That, in a nutshell, is the goal of the Stanford Institute for the Environment. Koseff, professor of civil and environmental engineering, co-directs the institute along with Barton H. “Buzz” Thompson, ’73, MBA ’76, JD ’76, the Robert E. Paradise Professor of Natural Resources Law. “The institute is an incubator for innovative, transformative, interdisciplinary research,” says Koseff. It supplies seed funding, provides administrative support and serves as a catalyst for faculty collaboration, while also working to educate the public and policy makers. Its approach assumes that human needs must be calibrated along with efforts to conserve and protect the world’s resources. Nowhere are those tensions more pronounced than when debating global warming, one of the institute’s core areas of interest, says Koseff.

When he announced plans for the institute in April 2004, President John Hennessy noted that Stanford already had several interdisciplinary research programs and a history of pioneering work in environmental science. “What we have not had was a broad infrastructure designed to support and encourage the growth and interplay of these programs across the University.”

Since its inception last fall, the institute has provided 14 seed grants for research projects.
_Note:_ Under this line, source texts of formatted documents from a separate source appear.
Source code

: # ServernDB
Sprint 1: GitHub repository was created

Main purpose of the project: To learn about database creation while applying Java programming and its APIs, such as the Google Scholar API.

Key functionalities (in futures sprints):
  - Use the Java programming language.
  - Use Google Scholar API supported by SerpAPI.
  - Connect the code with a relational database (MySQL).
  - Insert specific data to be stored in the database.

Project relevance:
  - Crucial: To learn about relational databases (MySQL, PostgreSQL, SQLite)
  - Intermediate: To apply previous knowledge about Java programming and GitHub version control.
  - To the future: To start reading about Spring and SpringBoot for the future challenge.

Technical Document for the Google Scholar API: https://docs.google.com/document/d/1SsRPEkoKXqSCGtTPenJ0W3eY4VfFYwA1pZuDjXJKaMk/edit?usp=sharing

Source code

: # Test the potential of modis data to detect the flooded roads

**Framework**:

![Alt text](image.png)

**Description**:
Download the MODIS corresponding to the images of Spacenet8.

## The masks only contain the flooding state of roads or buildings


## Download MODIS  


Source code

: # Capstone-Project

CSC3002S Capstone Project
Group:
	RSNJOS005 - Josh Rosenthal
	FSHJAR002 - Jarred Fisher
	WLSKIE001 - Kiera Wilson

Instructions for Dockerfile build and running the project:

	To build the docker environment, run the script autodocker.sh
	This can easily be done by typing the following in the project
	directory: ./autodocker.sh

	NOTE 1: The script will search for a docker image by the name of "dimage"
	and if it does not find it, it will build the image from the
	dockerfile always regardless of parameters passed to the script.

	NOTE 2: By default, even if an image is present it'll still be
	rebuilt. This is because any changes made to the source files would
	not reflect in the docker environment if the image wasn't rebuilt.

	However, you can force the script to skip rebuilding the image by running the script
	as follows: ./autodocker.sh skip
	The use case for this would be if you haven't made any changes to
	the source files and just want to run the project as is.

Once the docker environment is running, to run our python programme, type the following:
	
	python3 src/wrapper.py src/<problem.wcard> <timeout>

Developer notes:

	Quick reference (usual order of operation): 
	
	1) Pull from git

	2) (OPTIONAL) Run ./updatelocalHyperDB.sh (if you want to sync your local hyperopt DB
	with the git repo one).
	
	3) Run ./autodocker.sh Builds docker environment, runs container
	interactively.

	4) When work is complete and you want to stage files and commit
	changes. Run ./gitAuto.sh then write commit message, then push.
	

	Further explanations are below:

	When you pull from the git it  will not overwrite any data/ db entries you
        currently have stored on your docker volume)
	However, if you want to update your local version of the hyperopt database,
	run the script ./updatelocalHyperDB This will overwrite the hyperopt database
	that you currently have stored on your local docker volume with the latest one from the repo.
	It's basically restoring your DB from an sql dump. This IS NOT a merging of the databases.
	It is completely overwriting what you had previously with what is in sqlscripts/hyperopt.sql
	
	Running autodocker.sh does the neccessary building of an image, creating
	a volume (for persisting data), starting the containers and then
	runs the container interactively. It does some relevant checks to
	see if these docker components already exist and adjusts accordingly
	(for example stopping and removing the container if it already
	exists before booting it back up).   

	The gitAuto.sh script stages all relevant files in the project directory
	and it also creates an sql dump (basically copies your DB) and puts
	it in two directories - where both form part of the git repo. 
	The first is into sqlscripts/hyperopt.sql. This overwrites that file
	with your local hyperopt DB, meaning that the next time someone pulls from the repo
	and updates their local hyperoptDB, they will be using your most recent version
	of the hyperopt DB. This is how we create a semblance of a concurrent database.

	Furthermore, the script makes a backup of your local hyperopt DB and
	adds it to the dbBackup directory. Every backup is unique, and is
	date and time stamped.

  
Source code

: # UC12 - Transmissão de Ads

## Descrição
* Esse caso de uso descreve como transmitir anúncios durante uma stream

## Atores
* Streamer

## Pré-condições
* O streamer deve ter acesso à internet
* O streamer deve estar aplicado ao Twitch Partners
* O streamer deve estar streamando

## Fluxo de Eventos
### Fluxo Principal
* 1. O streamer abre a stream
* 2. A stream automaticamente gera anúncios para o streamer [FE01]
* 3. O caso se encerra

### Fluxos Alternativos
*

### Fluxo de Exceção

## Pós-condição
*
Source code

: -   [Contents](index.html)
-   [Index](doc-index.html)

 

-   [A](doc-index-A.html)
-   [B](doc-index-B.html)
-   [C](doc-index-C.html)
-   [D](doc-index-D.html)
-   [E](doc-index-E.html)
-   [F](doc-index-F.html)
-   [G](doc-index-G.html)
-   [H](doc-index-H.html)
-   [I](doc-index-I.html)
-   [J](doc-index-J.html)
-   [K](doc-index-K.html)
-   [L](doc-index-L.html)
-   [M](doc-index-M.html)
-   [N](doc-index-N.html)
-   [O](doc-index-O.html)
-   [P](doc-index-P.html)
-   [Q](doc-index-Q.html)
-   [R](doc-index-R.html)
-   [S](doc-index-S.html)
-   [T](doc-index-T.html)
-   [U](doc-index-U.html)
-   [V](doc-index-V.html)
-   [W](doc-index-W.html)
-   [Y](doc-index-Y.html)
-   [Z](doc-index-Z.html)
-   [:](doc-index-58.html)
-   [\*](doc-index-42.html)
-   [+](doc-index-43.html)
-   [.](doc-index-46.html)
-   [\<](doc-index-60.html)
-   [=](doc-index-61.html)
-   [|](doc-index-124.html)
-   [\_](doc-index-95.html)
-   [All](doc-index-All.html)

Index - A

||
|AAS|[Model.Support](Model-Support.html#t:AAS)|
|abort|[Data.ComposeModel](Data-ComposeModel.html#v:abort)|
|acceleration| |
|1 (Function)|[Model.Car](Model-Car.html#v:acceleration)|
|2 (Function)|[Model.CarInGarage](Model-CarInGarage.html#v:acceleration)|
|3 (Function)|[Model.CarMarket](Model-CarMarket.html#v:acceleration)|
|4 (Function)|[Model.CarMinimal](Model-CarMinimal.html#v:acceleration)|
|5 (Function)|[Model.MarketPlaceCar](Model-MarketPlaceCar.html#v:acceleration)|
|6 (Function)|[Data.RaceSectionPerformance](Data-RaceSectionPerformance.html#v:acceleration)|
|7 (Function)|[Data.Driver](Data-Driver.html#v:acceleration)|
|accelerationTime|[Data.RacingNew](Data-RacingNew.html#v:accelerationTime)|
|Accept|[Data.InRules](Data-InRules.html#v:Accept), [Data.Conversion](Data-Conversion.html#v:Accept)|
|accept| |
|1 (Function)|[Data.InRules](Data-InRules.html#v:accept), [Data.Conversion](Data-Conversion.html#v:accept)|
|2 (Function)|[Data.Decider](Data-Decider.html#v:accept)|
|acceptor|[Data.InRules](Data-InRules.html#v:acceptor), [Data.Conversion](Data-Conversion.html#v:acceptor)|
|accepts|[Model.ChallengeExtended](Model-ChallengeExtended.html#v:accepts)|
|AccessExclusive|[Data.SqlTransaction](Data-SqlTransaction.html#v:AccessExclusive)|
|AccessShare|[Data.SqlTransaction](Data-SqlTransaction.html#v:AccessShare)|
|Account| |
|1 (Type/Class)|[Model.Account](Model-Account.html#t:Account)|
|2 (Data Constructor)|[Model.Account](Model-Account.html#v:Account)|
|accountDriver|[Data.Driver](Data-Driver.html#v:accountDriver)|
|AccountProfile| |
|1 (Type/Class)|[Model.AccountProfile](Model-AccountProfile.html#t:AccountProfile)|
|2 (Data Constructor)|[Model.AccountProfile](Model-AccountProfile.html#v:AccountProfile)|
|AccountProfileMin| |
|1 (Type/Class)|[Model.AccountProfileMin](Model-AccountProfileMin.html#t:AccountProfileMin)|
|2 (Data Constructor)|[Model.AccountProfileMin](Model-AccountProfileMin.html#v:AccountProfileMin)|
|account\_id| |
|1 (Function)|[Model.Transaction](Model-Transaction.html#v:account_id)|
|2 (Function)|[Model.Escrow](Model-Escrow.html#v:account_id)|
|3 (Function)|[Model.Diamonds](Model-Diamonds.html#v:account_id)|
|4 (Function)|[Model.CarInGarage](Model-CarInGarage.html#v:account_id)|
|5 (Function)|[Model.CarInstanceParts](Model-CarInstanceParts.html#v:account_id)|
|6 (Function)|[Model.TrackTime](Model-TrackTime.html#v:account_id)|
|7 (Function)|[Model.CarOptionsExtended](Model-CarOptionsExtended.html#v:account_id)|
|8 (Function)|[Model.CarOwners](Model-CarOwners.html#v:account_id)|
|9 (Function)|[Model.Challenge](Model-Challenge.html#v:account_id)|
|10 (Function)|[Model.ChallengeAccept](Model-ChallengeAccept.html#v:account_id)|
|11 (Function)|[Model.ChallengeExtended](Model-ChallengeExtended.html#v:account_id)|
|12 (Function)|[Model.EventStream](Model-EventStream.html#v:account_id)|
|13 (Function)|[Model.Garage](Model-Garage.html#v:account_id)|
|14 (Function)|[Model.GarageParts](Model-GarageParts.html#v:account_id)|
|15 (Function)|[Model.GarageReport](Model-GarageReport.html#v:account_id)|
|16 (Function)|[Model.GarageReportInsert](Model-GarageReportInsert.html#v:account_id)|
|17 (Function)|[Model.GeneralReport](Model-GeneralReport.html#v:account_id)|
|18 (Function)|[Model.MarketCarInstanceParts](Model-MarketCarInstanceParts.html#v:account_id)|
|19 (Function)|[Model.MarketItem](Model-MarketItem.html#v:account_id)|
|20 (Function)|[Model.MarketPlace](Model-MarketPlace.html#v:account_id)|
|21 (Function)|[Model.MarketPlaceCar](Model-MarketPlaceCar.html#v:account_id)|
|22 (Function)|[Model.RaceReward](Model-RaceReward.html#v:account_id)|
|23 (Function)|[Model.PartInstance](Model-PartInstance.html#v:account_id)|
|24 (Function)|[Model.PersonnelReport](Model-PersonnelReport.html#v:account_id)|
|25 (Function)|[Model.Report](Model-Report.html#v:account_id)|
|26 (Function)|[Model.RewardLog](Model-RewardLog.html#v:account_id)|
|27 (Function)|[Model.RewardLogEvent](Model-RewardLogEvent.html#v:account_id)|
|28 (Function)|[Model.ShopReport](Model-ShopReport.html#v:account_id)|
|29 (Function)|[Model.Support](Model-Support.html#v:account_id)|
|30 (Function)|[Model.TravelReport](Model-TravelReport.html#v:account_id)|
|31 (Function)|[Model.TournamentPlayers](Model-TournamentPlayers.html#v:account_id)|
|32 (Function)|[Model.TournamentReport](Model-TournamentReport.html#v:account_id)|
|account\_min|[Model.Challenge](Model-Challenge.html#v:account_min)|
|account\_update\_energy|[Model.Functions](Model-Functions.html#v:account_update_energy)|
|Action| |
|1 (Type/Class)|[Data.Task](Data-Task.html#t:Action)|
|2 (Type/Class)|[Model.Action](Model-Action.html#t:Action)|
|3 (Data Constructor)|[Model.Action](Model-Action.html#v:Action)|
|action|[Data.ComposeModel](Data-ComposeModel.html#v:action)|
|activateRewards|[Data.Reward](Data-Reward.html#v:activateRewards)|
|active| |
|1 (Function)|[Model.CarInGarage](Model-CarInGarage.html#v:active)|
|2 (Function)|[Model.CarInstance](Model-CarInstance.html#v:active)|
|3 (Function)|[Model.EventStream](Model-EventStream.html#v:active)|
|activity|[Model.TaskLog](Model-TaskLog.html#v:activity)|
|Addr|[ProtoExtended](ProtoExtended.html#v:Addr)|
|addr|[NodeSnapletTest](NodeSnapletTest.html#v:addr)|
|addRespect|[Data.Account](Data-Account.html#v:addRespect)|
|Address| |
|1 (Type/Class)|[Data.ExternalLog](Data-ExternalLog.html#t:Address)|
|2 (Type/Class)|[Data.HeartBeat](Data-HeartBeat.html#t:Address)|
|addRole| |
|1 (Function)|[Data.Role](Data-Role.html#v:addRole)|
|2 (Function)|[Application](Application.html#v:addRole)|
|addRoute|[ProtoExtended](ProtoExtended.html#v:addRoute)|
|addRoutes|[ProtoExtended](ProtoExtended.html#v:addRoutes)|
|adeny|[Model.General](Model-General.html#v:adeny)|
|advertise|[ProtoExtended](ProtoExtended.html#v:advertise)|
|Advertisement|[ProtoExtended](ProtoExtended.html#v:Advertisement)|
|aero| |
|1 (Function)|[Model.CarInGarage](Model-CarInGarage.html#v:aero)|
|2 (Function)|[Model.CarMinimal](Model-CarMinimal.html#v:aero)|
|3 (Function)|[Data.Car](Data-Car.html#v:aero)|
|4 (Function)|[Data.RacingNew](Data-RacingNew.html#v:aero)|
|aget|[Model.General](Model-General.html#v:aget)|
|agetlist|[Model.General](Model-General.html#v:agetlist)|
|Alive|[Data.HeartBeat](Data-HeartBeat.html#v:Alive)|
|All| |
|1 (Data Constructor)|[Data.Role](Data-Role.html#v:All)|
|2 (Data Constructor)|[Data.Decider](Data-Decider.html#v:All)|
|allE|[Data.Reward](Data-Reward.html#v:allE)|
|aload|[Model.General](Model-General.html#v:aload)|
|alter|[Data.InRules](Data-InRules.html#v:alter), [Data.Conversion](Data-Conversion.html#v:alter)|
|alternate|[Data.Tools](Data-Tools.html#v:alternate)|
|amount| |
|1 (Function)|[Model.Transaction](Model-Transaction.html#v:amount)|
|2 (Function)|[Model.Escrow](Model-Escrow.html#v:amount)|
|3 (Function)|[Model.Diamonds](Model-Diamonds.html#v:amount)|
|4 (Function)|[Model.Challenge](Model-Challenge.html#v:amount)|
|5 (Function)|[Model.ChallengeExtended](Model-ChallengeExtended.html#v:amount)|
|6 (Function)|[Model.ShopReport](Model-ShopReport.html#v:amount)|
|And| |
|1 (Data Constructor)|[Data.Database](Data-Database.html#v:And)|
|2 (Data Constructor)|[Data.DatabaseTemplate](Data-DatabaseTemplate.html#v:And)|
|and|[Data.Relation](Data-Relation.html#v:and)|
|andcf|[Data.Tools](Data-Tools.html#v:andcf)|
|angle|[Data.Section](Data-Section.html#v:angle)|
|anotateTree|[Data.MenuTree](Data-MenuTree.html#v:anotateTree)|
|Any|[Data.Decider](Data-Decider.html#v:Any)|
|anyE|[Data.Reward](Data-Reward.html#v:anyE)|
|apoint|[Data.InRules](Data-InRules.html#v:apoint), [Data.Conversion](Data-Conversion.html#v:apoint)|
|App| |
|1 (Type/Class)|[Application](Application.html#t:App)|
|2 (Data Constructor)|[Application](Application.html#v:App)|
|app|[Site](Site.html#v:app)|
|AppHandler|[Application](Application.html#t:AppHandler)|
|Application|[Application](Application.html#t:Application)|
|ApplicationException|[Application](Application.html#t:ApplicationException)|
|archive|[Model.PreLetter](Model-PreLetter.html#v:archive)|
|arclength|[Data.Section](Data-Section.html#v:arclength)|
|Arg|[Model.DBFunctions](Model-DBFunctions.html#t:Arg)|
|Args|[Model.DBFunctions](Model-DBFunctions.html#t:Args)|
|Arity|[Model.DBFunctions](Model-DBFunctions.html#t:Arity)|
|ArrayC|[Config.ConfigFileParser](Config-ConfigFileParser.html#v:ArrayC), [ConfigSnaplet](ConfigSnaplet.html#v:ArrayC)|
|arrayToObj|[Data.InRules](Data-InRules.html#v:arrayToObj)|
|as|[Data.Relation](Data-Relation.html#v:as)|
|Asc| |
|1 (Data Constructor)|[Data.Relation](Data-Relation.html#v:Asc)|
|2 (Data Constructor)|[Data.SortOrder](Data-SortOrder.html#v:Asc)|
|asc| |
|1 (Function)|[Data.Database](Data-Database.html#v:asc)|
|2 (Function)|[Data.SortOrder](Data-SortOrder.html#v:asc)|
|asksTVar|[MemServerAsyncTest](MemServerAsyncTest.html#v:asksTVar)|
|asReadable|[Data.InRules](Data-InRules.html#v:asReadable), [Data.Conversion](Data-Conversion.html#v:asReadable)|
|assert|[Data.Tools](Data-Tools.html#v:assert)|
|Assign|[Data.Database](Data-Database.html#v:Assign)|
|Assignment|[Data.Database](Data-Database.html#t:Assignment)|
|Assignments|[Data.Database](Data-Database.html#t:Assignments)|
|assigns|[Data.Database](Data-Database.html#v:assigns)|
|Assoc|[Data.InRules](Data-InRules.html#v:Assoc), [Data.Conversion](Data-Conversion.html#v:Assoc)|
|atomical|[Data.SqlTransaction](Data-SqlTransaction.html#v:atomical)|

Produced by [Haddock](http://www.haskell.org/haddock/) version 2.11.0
Among them: a large-scale assessment of water demands in southern India, a study of biodegradable composites for the building industry and an analysis of the environmental consequences of increased global meat consumption. Most of the projects involve four or more academic departments.

Thompson says educating decision makers is a key part of SIE’s role. It will achieve that through fellowships, visitor programs and symposia like the Sustainability Conference it played host to last October. “If we’re going to help solve the environmental and sustainability problems of this and future generations, we must not only create knowledge here at Stanford, but we also must make sure that governmental and private leaders are aware of and understand how to use that knowledge.”